Öncesi-sonrası anlamsızlık oyunu.

Yükseklere göz dikmişim ezelden,

Ama kuşlarla inatlaşmam söz, yeter ki gel…

 

İmkansızı istemek hastalığının ilacı yok elbette.. Yahut birisine “imkânsız ol” görevini yüklemeyi düşündüren, arızalı tarafımızın tedavisi de… Bu ihtiyaç nerden doğar ve böylesi baş belası kesilir insanlığa bilinmez. Ama neye inanırsa inansın, hemen bir arayışa başlar şu Ademoğlu, “en olma” veya  “oldurma” hevesiyle…

 

Önce….

 

Kendimizi bir türlü beğendiremeyiz kendimize… Bir yandan aşağılık kompleksiyle hadım ederiz nefsimizi, diğer yandan taparız nefsimize tapmaların en şirkçesiyle... Ürettiğimiz arafta gider geliriz, seçeriz bir tanesini ancak sanılarımızın iradesiyle. Eğer kendi kendimize beceremediysek bu işi, korkmayız hiç, hemen buluşturur bizi nefsimiz en yakında duran bir bilirkişiyle…

 

Sonra…

 

Yükleriz anlamların en yücesini, bu bilirkişi denilen asilzadeye. Dinleriz duymak istediklerimizi, seyrederiz görmek istediklerimizi, tabi ki nefis terbiyesiyle. Bu Yaradan’ın hediyesi, pir-ü pak şahsiyet, tezahürüdür olmak istediğimiz kendimizin, ta ki nefis, zıt düşene kadar tezahürüyle…

 

Sonra…

 

Açılır perde… Kusur oyunları matinesi başlamıştır en görkemlisinden, seyircisi bol, senaristi firar etmiş haliyle.. Çok alkışlı, pek nasihatli finalin ardından, kapanır perde, bir daha açılasıya kadar yeni bir bilirkişiye…

 

Çok sonra…

 

Boşlukta gezer gibi gelir tek başınalık, kendine katlanmak güç gelir zavallı âdemoğluna. Bu sefer bilirkişi kendisi olmak ister, başkalarının hayallerine yabancı olmadığını bilen edasıyla. Başlar kısırdöngüsü, uçtukça uçurur, uçurdukça uçar, acemi heyecanıyla. Alan memnun, satan memnun, beslemek ne güzelmiş nefsi, kendi çıkarlarıyla. Ama ne yazık ki bütün başlangıçlar bitişlere gebe.

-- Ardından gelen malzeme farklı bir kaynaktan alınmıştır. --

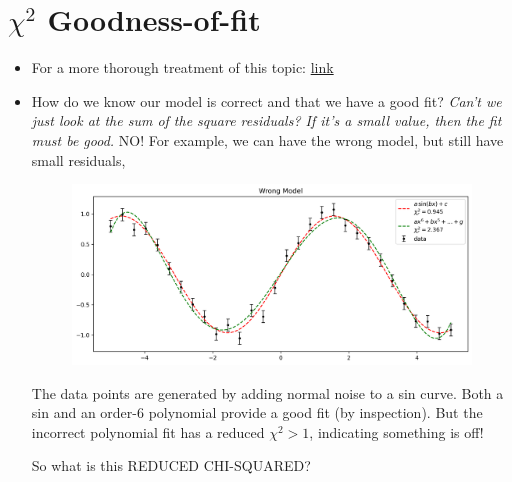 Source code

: \documentclass[12pt]{article}
\numberwithin{equation}{section}
\begin{document}
\section{$\chi^2$ Goodness-of-fit}
\begin{itemize}
\item For a more thorough treatment of this topic: \href{https://www.ocf.berkeley.edu/~yizhu/static/notes/Chi%20Squared/chi_squared.pdf}{link}
\item How do we know our model is correct and that we have a good fit? \textit{Can't we just look at the sum of the square residuals? If it's a small value, then the fit must be good.} NO! For example, we can have the wrong model, but still have small residuals, 
\begin{figure}[H]
	\centering
	\includegraphics[width=15cm] {wrong}
\end{figure}
The data points are generated by adding normal noise to a sin curve. Both a sin and an order-6 polynomial provide a good fit (by inspection). But the incorrect polynomial fit has a reduced $ \chi^2 >1$, indicating something is off!

So what is this REDUCED CHI-SQUARED?


\end{itemize}
\end{document}
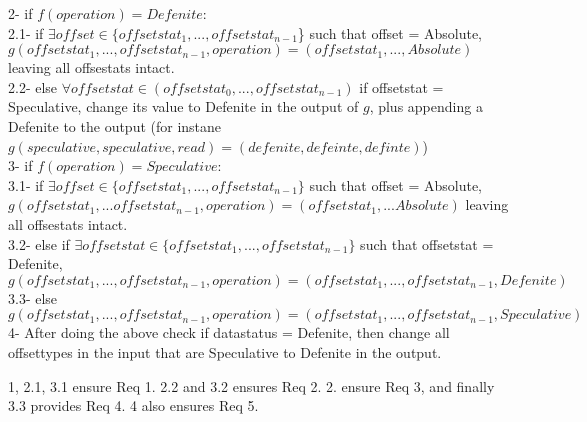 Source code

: \documentclass[a4paper, 11pt]{article}
\begin{document}
2- if $f(operation) = Defenite$:\\

\hspace{ 8mm}
	2.1- if $\exists offset \in \{offsetstat_1, ..., offsetstat_{n-1}$\} such that offset = Absolute,  $g(offsetstat_1, ..., offsetstat_{n-1}, operation) = (offsetstat_1, ... ,Absolute)$ leaving all offsestats intact.\\ 

\hspace{ 8mm}
	2.2- else $\forall offsetstat \in (offsetstat_0, ..., offsetstat_{n-1})$ if offsetstat = Speculative, change its value to Defenite in the output of $g$, plus appending a Defenite to the output (for instane $g(speculative, speculative, read) = (defenite, defeinte, definte)$)\\

3- if $f(operation) = Speculative$:\\

\hspace{ 8mm}
	3.1- if $\exists offset \in \{offsetstat_1, ..., offsetstat_{n-1}\}$ such that offset = Absolute, $g(offsetstat_1, ... offsetstat_{n-1}, operation) = (offsetstat_1, ... Absolute)$ leaving all offsestats intact.\\ 

\hspace{ 8mm}
	3.2- else if $\exists offsetstat \in \{offsetstat_1, ..., offsetstat_{n-1}\}$ such that offsetstat = {Defenite},  $g(offsetstat_1, ...,  offsetstat_{n-1}, operation) = (offsetstat_1 ,..., offsetstat_{n-1}, Defenite)$\\

\hspace{ 8mm}
	3.3- else $g(offsetstat_1, ..., offsetstat_{n-1}, operation) = (offsetstat_1, ..., offsetstat_{n-1}, Speculative)$\\

4- After doing the above check if datastatus = Defenite, then change all offsettypes in the input that are Speculative to Defenite in the output.

1, 2.1, 3.1 ensure Req 1. 2.2 and 3.2 ensures Req 2. 2. ensure Req 3, and finally 3.3 provides Req 4. 4 also ensures Req 5. 








\end{document}
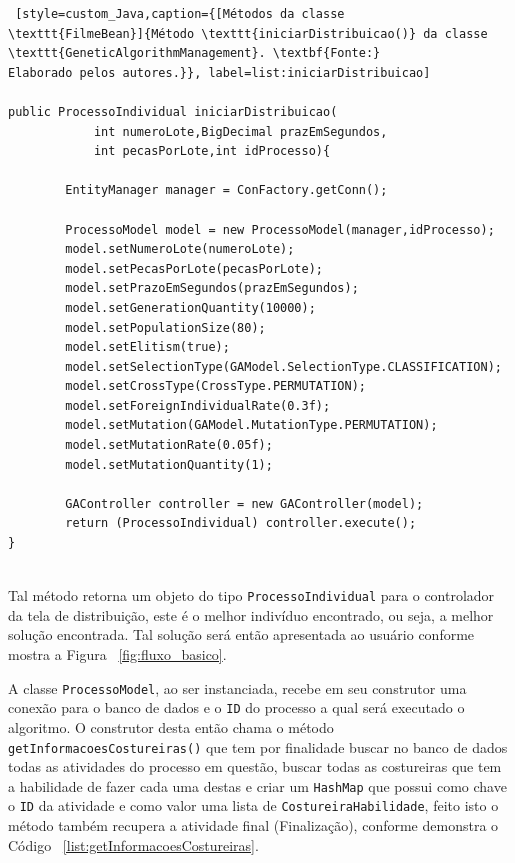 \begin{lstlisting} [style=custom_Java,caption={[Métodos da classe
\texttt{FilmeBean}]{Método \texttt{iniciarDistribuicao()} da classe \texttt{GeneticAlgorithmManagement}. \textbf{Fonte:}
Elaborado pelos autores.}}, label=list:iniciarDistribuicao]

public ProcessoIndividual iniciarDistribuicao(
			int numeroLote,BigDecimal prazEmSegundos,  
			int pecasPorLote,int idProcesso){

		EntityManager manager = ConFactory.getConn(); 
		
		ProcessoModel model = new ProcessoModel(manager,idProcesso);
		model.setNumeroLote(numeroLote);
		model.setPecasPorLote(pecasPorLote);
		model.setPrazoEmSegundos(prazEmSegundos);
		model.setGenerationQuantity(10000);
		model.setPopulationSize(80);
		model.setElitism(true);
		model.setSelectionType(GAModel.SelectionType.CLASSIFICATION);
		model.setCrossType(CrossType.PERMUTATION);
		model.setForeignIndividualRate(0.3f);
		model.setMutation(GAModel.MutationType.PERMUTATION);
		model.setMutationRate(0.05f);
		model.setMutationQuantity(1);

		GAController controller = new GAController(model);
		return (ProcessoIndividual) controller.execute();
}


\end{lstlisting}

\par Tal método retorna um objeto do tipo \texttt{ProcessoIndividual} para o controlador da tela de distribuição, este é o melhor indivíduo encontrado, ou seja, a melhor solução encontrada. Tal solução será então apresentada ao usuário conforme mostra a Figura ~\ref{fig:fluxo_basico}.

\par A classe \texttt{ProcessoModel}, ao ser instanciada, recebe em seu construtor uma conexão para o 
banco de dados e o \texttt{ID} do processo a qual será executado o algoritmo. O construtor desta então chama o método
\texttt{getInformacoesCostureiras()} que tem por finalidade buscar no banco de dados todas as atividades do processo em questão, 
buscar todas as costureiras que tem a habilidade de fazer cada uma destas e criar um \texttt{HashMap} que possui como chave o 
\texttt{ID} da atividade e como valor uma lista de \texttt{CostureiraHabilidade}, feito isto o método também recupera  a 
atividade final (Finalização), conforme demonstra o Código ~\ref{list:getInformacoesCostureiras}.


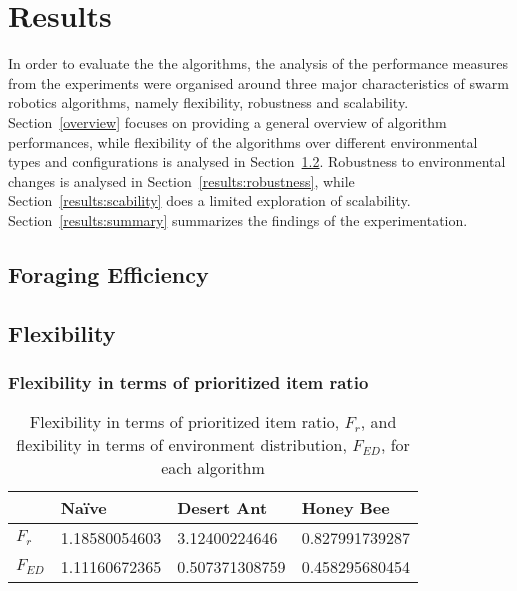 \chapter{Results}
\label{chap:results}



In order to evaluate the the algorithms, the analysis of the performance measures from the experiments were organised around three major characteristics of swarm robotics algorithms, namely flexibility, robustness and scalability. Section~\ref{overview} focuses on providing a general overview of algorithm performances, while flexibility of the algorithms over different environmental types and configurations is analysed in Section~\ref{results:flexibility}. Robustness to environmental changes is analysed in Section~\ref{results:robustness}, while Section~\ref{results:scability} does a limited exploration of scalability. Section~\ref{results:summary} summarizes the findings of the experimentation. 

\section{Foraging Efficiency}
\label{efficiency}




\section{Flexibility}
\label{results:flexibility}



\subsection{Flexibility in terms of prioritized item ratio}
\label{results:prioritizeditemratio}

\begin{table}[]
\centering
\caption{Flexibility in terms of prioritized item ratio, $F_r$, and flexibility in terms of environment distribution, $F_{ED}$, for each algorithm}
\label{table:flexibility}
\begin{tabular}{@{}llll@{}}
\toprule
\textbf{}         & Na\"ive         & Desert Ant        & Honey Bee         \\ \midrule
\textbf{$F_r$}    & 1.18580054603 & 3.12400224646     & 0.827991739287    \\ \midrule
\textbf{$F_{ED}$} & 1.11160672365 & 0.507371308759 & 0.458295680454 
\end{tabular}
\end{table}

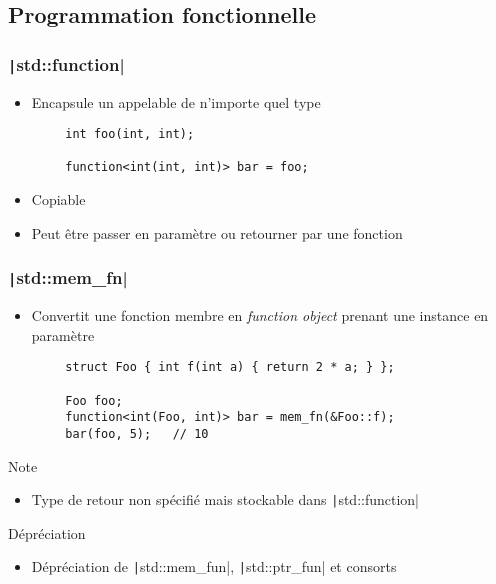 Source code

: \documentclass[C++.tex]{subfiles}
\begin{document}
\subsection*{Programmation fonctionnelle}
\begin{frame}[fragile]
	\frametitle{\texttt|std::function|}

	\begin{itemize}
		\item Encapsule un appelable de n'importe quel type
	\end{itemize}

	\begin{verbatim}
		int foo(int, int);

		function<int(int, int)> bar = foo;
	\end{verbatim}

	\begin{itemize}
		\item Copiable
		\item Peut être passer en paramètre ou retourner par une fonction
	\end{itemize}
\end{frame}

\begin{frame}[fragile]
	\frametitle{\texttt|std::mem_fn|}
	\begin{itemize}
		\item Convertit une fonction membre en \textit{function object} prenant une instance en paramètre
	\end{itemize}

	\begin{verbatim}
		struct Foo { int f(int a) { return 2 * a; } };

		Foo foo;
		function<int(Foo, int)> bar = mem_fn(&Foo::f);
		bar(foo, 5);   // 10
	\end{verbatim}

	\begin{block}{Note}
		\begin{itemize}
			\item Type de retour non spécifié mais stockable dans \texttt|std::function|
		\end{itemize}
	\end{block}

	\begin{block}{Dépréciation}
		\begin{itemize}
			\item Dépréciation de \texttt|std::mem_fun|, \texttt|std::ptr_fun| et consorts
		\end{itemize}

	\end{block}
\end{frame}
\end{document}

Son gün, vurur kendini diğer bir bilirkişinin kör kurşunlarıyla…

 

Çok daha sonra…

 

 

 

Putlarımı kıramadım, gel

Yenisini doğurdum, utanmadım, gel

Kalu Bela’daki yeminimin peşine,

 

Yüzsüz yalanım ol, gel ey nefsim,

Ne olur gel…

 

Bitmeyen bu savaşta,

Nefis oyunlarını fark edip, savuşturmak dileğiyle…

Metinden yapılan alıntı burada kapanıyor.